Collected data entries

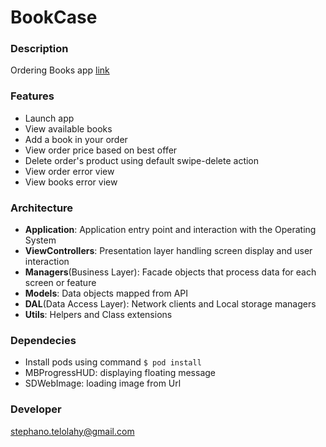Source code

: # BookCase

### Description ###

Ordering Books app [link](https://github.com/xebia-france/recruitment-tests/blob/master/ExerciceMobile.md)

### Features ###

* Launch app
* View available books
* Add a book in your order
* View order price based on best offer
* Delete order's product using default swipe-delete action
* View order error view
* View books error view


### Architecture ###
* **Application**: Application entry point and interaction with the Operating System
* **ViewControllers**: Presentation layer handling screen display and user interaction
* **Managers**(Business Layer): Facade objects that process data for each screen or feature
* **Models**: Data objects mapped from API
* **DAL**(Data Access Layer): Network clients and Local storage managers
* **Utils**: Helpers and Class extensions

### Dependecies ###
* Install pods using command `$ pod install`
* MBProgressHUD: displaying floating message
* SDWebImage: loading image from Url

### Developer ###
stephano.telolahy@gmail.com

● **Your objective**:
Output all entries unchanged; skip the pictures.

● **Response below**:
Source code

: # BookCase

### Description ###

Ordering Books app [link](https://github.com/xebia-france/recruitment-tests/blob/master/ExerciceMobile.md)

### Features ###

* Launch app
* View available books
* Add a book in your order
* View order price based on best offer
* Delete order's product using default swipe-delete action
* View order error view
* View books error view


### Architecture ###
* **Application**: Application entry point and interaction with the Operating System
* **ViewControllers**: Presentation layer handling screen display and user interaction
* **Managers**(Business Layer): Facade objects that process data for each screen or feature
* **Models**: Data objects mapped from API
* **DAL**(Data Access Layer): Network clients and Local storage managers
* **Utils**: Helpers and Class extensions

### Dependecies ###
* Install pods using command `$ pod install`
* MBProgressHUD: displaying floating message
* SDWebImage: loading image from Url

### Developer ###
stephano.telolahy@gmail.com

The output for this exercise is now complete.